16 thoughts on “Mastering Marriage Boundaries: How to Set and Respect Them”

  1. This is an important topic when it comes to marriage. My husband and I got married in our 40’s and were kind of set in our ways. There were times we were both ready to call it quits. But after having serious and hard talks about needs and boundaries, we were able to come through it. Thanks for sharing.

    1. Thank you for sharing your story! I’m so glad you and your husband were able to have some really important discussions. It’s always helpful for other readers to see that others have gotten through tough times and been able to learn from them!

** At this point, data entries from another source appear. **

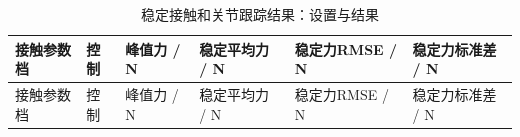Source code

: \FloatBarrier\begingroup\small\setlength{\tabcolsep}{2.5pt}
\begin{longtable}[]{@{}
  >{\raggedright\arraybackslash}p{}
  >{\raggedright\arraybackslash}p{}
  >{\raggedright\arraybackslash}p{}
  >{\raggedright\arraybackslash}p{}
  >{\raggedright\arraybackslash}p{}
  >{\raggedright\arraybackslash}p{}@{}}
\caption{稳定接触和关节跟踪结果：设置与结果}\label{tab:s10-1}\tabularnewline
\toprule\noalign{}
\begin{minipage}[b]{\linewidth}\raggedright
接触参数档
\end{minipage} & \begin{minipage}[b]{\linewidth}\raggedright
控制
\end{minipage} & \begin{minipage}[b]{\linewidth}\raggedright
峰值力 / N
\end{minipage} & \begin{minipage}[b]{\linewidth}\raggedright
稳定平均力 / N
\end{minipage} & \begin{minipage}[b]{\linewidth}\raggedright
稳定力RMSE / N
\end{minipage} & \begin{minipage}[b]{\linewidth}\raggedright
稳定力标准差 / N
\end{minipage} \\
\midrule\noalign{}
\endfirsthead
\toprule\noalign{}
\begin{minipage}[b]{\linewidth}\raggedright
接触参数档
\end{minipage} & \begin{minipage}[b]{\linewidth}\raggedright
控制
\end{minipage} & \begin{minipage}[b]{\linewidth}\raggedright
峰值力 / N
\end{minipage} & \begin{minipage}[b]{\linewidth}\raggedright
稳定平均力 / N
\end{minipage} & \begin{minipage}[b]{\linewidth}\raggedright
稳定力RMSE / N
\end{minipage} & \begin{minipage}[b]{\linewidth}\raggedright
稳定力标准差 / N
\end{minipage} \\

\end{longtable}
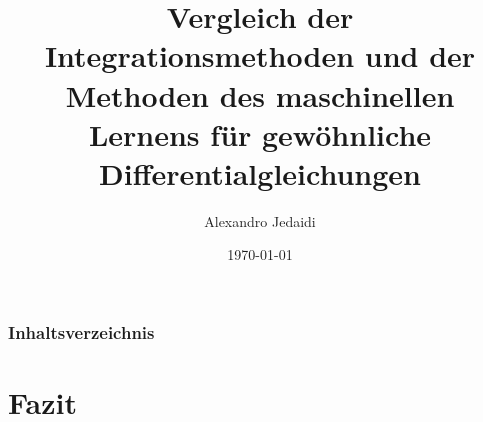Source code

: \documentclass[handout, 10pt]{beamer}
\author{Alexandro Jedaidi}
\title{\textbf{Vergleich der Integrationsmethoden und der Methoden des maschinellen
Lernens für gewöhnliche Differentialgleichungen}}
\date{\today}
\begin{document}
    \begin{frame}
        \titlepage
    \end{frame}

    \begin{frame}
        \frametitle{Inhaltsverzeichnis}
        \tableofcontents
    \end{frame}

    

    


    


    

    \section{Fazit}

    \begin{frame}

    \end{frame}

    \begin{frame}
        \printbibliography[heading=bibintoc]
    \end{frame}

    \begin{frame}
        \listoffigures
    \end{frame}
\end{document}
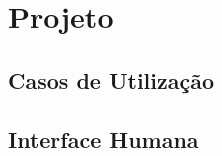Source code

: \chapter{Projeto}
\label{ch:projeto}


\section{Casos de Utilização}
\label{sec:casosuso}


\section{Interface Humana}
\label{sec:interfacehumana}

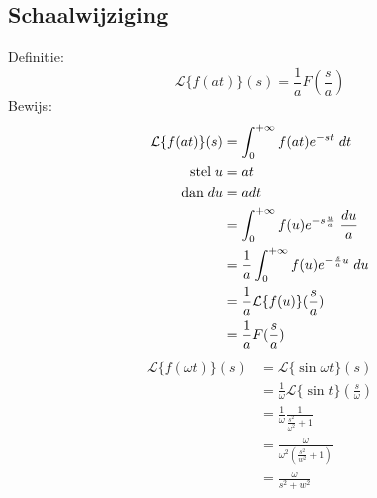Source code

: \subsection{Schaalwijziging}
Definitie:
$$\mathcal{L}\{f(at)\}(s) = \frac{1}{a}F(\frac{s}{a})$$
Bewijs:
\begin{equation*}
 \begin{split}
  \mathcal{L}\{f(at)\}(s) & = \int_{0}^{+\infty}f(at)e^{-st}\;dt \\
                    \hbox{stel}\; u & = at \\
                    \hbox{dan}\; du & = adt \\
                          & =  \int_{0}^{+\infty}f(u)e^{-s\frac{u}{a}}\;\frac{du}{a} \\
                          & =  \frac{1}{a}\int_{0}^{+\infty}f(u)e^{-\frac{s}{a}u}\;du \\
                          & =  \frac{1}{a}\mathcal{L}\{f(u)\}(\frac{s}{a}) \\
                          & =  \frac{1}{a}F(\frac{s}{a})
 \end{split}
\end{equation*}
{
\begin{equation*}
 \begin{split}
  \mathcal{L}\{f(\omega t)\}(s) & = \mathcal{L}\{\sin \omega t\}(s) \\
                                & = \frac{1}{\omega}\mathcal{L}\{\sin t\}(\frac{s}{\omega}) \\
                                & = \frac{1}{\omega}\frac{1}{\frac{s^2}{\omega^2} + 1} \\
                                & = \frac{\omega}{\omega^2(\frac{s^2}{w^2} + 1)} \\
                                & = \frac{\omega}{s^2 + w^2}
 \end{split}
\end{equation*}}
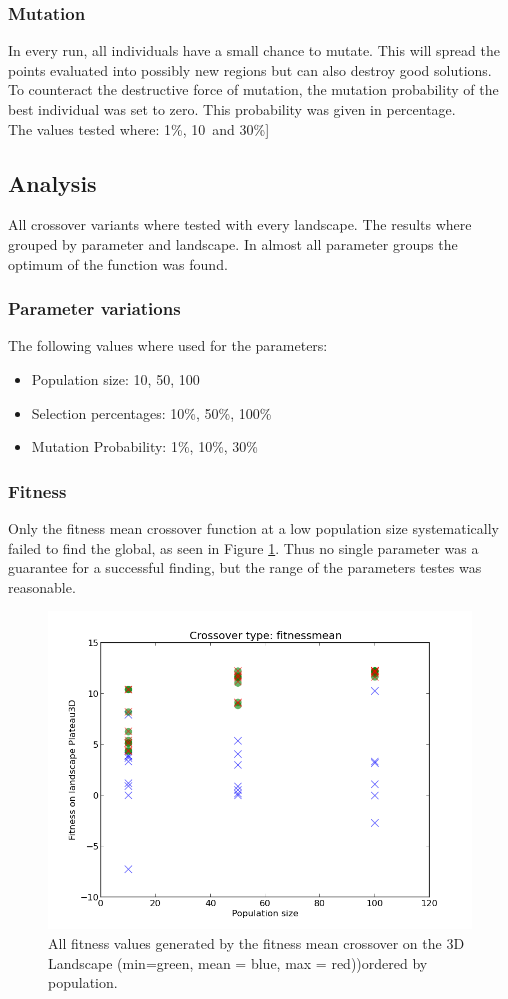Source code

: \documentclass{scrartcl}
\begin{document}
\subsubsection{Mutation}
In every run, all individuals have a small chance to mutate. This will spread the points evaluated into possibly new regions but can also destroy good solutions. To counteract the destructive force of mutation, the mutation probability of the best individual was set to zero.
This probability was given in percentage.\\
The values tested where: 1\%, 10\ and 30\%]


\subsection{Analysis}
All crossover variants where tested with every landscape. The results where grouped by parameter and landscape. In almost all parameter groups the optimum of the function was found. 

\subsubsection{Parameter variations}
The following values where used for the parameters:
\begin{itemize}
\item Population size: 10, 50, 100
\item Selection percentages: 10\%, 50\%, 100\%
\item Mutation Probability: 1\%, 10\%, 30\%
 \end{itemize}

\subsubsection{Fitness}
Only the fitness mean crossover function at a low population size systematically failed to find the global, as seen in Figure \ref{fig:fitnessmeanpop}. Thus no single parameter was a guarantee for a successful finding, but the range of the parameters testes was reasonable.


\begin{figure}
 \center
 \includegraphics[width=.5\linewidth]{img/ex2/fitnessmean-Plateau3D-pop.png} 
 \caption{All fitness values generated by the fitness mean crossover on the 3D Landscape (min=green, mean = blue, max = red))ordered by population.}
 \label{fig:fitnessmeanpop}
\end{figure}
\end{document}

  2. Great tips! My partner and I really had to work on boundaries during COVID and it was so helpful. Thank you for sharing these hands-on recs–I totally agree with the importance of putting your phones away during meals and when talking.

    1. I’m so glad you liked this post! I’m sure a lot of couples had to revisit their boundaries during COVID. The phones boundary is one we personally use. It helps to show that we matter to each other and we care about what the other person has to say. Thank you for reading!

  3. I definitely want to get better about putting our phones completely away at meal times! Granted meal times at our house are usually chaotic anyway. We aim to have dinner at the table together as a family each night, distraction free. We will get there!

    Great post! Thank you for sharing!

    1. I’m so glad you liked the post! And yes, some of these definitely take some work. As long as you are both striving to do your best with each other’s boundaries, you are taking awesome steps to strengthening your marriage. Thank so you much for reading!